William Lane Craig writes:

“According to Schaeffer, there can be traced in recent Western culture a ‘line of despair,’ which penetrates philosophy, literature, and the arts in succession. He believes the root of the problem lies in Hegelian philosophy, specifically in its denial of absolute truths….In Schaeffer’s view, Hegel’s system undermined the notion of particular absolute truths (such as ‘That act is morally wrong’ or ‘This painting is aesthetically ugly’) by synthesizing them into the whole. This denial of absolutes has gradually made its way through Western culture. In each case, it results in despair, because without absolutes man’s endeavors degenerate into absurdity. Schaeffer believes that the Theatre of The Absurd, abstract modern art, and modern music…are all indications of what happens below the line of despair.”

–William Lane Craig, “Reasonable Faith: Christian Truth and Apologetics.” Third Edition. Wheaton, IL: Crossway, 2010. Page 70.
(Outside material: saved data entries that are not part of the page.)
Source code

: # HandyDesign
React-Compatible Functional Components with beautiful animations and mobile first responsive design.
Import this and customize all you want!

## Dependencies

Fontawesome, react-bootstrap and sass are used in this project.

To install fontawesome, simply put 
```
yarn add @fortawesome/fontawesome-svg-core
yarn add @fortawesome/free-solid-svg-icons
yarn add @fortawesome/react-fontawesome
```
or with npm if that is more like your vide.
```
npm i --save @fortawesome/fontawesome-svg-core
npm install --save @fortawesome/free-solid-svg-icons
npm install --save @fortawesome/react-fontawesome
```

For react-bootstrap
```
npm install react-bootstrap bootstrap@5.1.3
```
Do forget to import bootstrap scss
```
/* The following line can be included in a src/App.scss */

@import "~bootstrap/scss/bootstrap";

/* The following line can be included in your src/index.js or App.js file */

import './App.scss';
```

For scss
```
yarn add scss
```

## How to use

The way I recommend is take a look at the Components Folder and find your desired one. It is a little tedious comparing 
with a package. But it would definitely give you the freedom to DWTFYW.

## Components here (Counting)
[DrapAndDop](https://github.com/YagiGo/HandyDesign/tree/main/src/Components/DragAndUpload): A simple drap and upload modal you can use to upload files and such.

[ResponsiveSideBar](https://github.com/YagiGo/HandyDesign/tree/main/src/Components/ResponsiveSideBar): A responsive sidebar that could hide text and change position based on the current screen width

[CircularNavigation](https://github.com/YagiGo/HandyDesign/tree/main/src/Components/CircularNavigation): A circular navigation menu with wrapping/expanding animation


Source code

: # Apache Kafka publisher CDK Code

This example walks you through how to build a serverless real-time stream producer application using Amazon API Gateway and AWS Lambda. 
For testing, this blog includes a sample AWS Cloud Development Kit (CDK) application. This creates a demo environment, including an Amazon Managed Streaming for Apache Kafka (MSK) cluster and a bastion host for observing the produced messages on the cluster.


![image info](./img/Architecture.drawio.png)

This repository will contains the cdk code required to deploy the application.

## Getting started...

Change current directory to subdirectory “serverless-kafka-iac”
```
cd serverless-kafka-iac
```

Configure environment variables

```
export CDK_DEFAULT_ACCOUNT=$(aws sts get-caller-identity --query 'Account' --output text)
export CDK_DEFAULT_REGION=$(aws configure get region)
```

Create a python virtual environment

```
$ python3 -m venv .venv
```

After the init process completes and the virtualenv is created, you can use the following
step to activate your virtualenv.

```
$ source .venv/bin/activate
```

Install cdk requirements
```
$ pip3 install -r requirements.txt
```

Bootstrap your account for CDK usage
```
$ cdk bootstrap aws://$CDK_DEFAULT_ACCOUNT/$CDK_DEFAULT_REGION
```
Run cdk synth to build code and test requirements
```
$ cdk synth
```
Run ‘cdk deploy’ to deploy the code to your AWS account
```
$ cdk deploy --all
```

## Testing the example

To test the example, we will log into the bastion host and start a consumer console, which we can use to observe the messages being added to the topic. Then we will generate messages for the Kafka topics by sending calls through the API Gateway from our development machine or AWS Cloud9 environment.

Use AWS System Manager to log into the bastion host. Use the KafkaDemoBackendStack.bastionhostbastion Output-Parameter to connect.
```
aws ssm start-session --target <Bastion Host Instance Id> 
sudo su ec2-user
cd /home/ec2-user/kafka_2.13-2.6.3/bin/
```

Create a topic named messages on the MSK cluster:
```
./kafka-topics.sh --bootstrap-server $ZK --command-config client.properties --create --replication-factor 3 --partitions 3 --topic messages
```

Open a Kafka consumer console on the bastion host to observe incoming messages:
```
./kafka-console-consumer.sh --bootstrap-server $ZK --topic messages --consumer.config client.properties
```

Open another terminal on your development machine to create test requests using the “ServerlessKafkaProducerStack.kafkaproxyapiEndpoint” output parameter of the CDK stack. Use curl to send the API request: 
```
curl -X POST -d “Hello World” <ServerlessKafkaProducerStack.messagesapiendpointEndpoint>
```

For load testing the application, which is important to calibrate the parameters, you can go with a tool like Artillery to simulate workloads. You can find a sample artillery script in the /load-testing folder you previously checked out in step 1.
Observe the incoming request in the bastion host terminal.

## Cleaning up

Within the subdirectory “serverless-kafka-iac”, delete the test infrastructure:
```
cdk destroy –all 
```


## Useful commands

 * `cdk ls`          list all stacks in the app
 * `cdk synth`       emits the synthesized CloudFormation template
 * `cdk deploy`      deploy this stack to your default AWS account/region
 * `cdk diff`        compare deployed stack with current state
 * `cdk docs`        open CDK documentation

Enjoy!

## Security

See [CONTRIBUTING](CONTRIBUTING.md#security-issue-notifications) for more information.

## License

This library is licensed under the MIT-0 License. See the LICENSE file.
When regarding Aquinas’ five ways, the absence of the Moral Argument is glaring. There are numerous apologists, such as Frank Turek, who cite the Moral Argument as being one of the most important arguments for the existence of God today, and its absence from Aquinas’ five ways might seem as some sort of shortfall. It must be remembered, though, this argument wasn’t formally formulated until Immanuel Kant (1724-1804) and Kant didn’t seek to prove God’s existence by it, only His necessity for justifying morality. Yet gradation is not necessarily absent altogether either, since the Argument From Gradation does indeed specifically reference what is “good” and what is “noble.”

Immanuel Kant

While the Moral Argument does more than address its relative distinctions, as morally good, better, or worse, it does go beyond by reaching a God or Supreme Mind for the existence of moral judgments. Yet, in many of these arguments, say from Kant, C.S. Lewis, and Hastings Rashdall, who was purportedly the first to use the Moral Argument to construct a proof of God, they all use elements of gradation in their syllogisms and logical constructions.

In essence, extremes must exist for things to be judged on a spectrum, or through gradation. The true, good, and beautiful extreme is what we call God.